• Breanna Ching

Why Her? And Why Not Me?

I have no idea the right words to say in this blog post, and I am treading very thin waters addressing this topic. I may fall short, but I will do my best.

About a week before the tragedy that claimed Cayla’s life along with two others, I was in a freak accident. I was driving from Charlottetown to Souris – something I’ve done dozens of times – and for some reason, I missed the turn-off and ended up in Orwell Corner before realizing my mistake. I cut cross-country to Vernon River. I initially had enough gas to get home, but because of missing the turn, the gaslight came on right before the Pool’s corner roundabout. I thought I could make it home, but to be on the safe side, I detoured into Montague for gas.

That detour likely saved my life.

As I pulled into the Irving, my brakes gave out and I was unable to stop and lost control of the vehicle. I had no idea where and how the truck would eventually land, so I made a split-second decision to jump out of the moving truck. My injuries were rather insignificant since I was going at such a slow speed, just pulling into a gas station. The truck began sparking and fire fighters came very quickly (thank you) and it was extinguished in a minute or two. I took an ambulance to the hospital to be assessed and was able to walk out afterwards on my own two feet.

If I hadn’t missed the turnoff for Souris, I would have had plenty of gas for the trip and I would not have needed to detour for gas. Had I not done so, and the brakes failed while driving on the highway, my outcome would have been vastly different and likely very, very bad - the paramedics agreed.

I survived a freak accident that had every possibility to end poorly if I was driving faster than the estimated 15km/hr I was going when this happened, and that only occurred because I missed my turn-off for some odd reason as I have never missed the turn before…ever.

And a week later, Cayla and her two friends were killed.

Why her?

Why not me?

I don’t know. I have zero explanation for why I survived and she didn’t. Her life was claimed far too early and I’m comfortably on my couch typing this. It doesn’t make sense. It will never make sense. I want her here. I want to hear her laugh again. And yet…we are all here mourning the loss of three young lives. I wish I had answers, but I do not and I never will; why my life was spared and her’s was not.


The past couple week’s have given me a fresh perspective on life and how precious it is.

Here’s a few thoughts:

1. Every breath is a privilege. Don’t take it for-granted. Use it. You have no idea when you won’t have another breath to take so treasure what you have in this moment.

2. Put your hand on your heart. Feel that? It’s called purpose.

3. If it won’t matter in five years time, forget it. Drop it. Wasting our precious time on earth bickering and arguing over insignificant matters is not respecting the life we have been given.

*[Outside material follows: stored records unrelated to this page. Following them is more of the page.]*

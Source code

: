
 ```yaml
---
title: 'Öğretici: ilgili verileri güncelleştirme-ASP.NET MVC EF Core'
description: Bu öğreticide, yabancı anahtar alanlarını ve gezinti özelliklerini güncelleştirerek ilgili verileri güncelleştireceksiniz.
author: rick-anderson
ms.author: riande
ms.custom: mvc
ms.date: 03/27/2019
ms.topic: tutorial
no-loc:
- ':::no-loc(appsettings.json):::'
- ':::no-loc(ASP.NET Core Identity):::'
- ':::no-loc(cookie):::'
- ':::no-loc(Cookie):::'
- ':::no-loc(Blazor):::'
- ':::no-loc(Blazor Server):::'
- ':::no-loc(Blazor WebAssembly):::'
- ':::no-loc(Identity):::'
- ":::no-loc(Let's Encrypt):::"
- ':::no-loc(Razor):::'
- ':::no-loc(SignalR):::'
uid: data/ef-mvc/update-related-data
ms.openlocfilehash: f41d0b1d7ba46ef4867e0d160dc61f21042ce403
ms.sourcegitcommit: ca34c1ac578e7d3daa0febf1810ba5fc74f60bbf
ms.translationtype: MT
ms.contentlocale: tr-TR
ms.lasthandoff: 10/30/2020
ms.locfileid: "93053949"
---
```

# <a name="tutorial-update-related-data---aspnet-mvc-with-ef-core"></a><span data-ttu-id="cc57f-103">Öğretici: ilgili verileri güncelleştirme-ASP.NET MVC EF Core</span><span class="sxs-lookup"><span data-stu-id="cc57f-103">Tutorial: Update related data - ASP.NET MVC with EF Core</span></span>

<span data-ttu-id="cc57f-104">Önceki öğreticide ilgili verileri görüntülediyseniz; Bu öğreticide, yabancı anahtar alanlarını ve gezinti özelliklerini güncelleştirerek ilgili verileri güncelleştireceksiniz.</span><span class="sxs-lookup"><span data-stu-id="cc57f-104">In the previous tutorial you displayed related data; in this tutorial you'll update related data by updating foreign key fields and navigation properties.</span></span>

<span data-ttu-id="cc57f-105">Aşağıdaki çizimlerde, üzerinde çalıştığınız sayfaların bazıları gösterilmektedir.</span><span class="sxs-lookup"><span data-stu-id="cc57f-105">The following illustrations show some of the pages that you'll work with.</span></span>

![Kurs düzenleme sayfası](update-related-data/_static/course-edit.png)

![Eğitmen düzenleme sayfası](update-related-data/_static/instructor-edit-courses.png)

4. It’s okay if your heart hurts. Let it hurt. Feel the feelings. Cry.

5. Make amends.

6. What do you want people to say about you at your funeral? Live that life now.

7. Pursue that side-hustle or dream and turn it into a goal to achieve.

8. Have some fun! Life isn’t all about grinding away.

9. Be unapologetically yourself. Always. Anyone who doesn’t accept who you are authentically doesn’t need to take up space in your head and heart. Ignore the haters and leave space for those who love and cherish you.

10. Live the life you love. Tomorrow isn’t guaranteed. Leave your mark on this earth in whatever way that looks like for you.

I don’t care what your brain is saying to play tricks on you, but I promise this: you matter, you are worthy, you are loved, and we need you here.

Cayla -- I love you and since I'm still here I promise to make it count.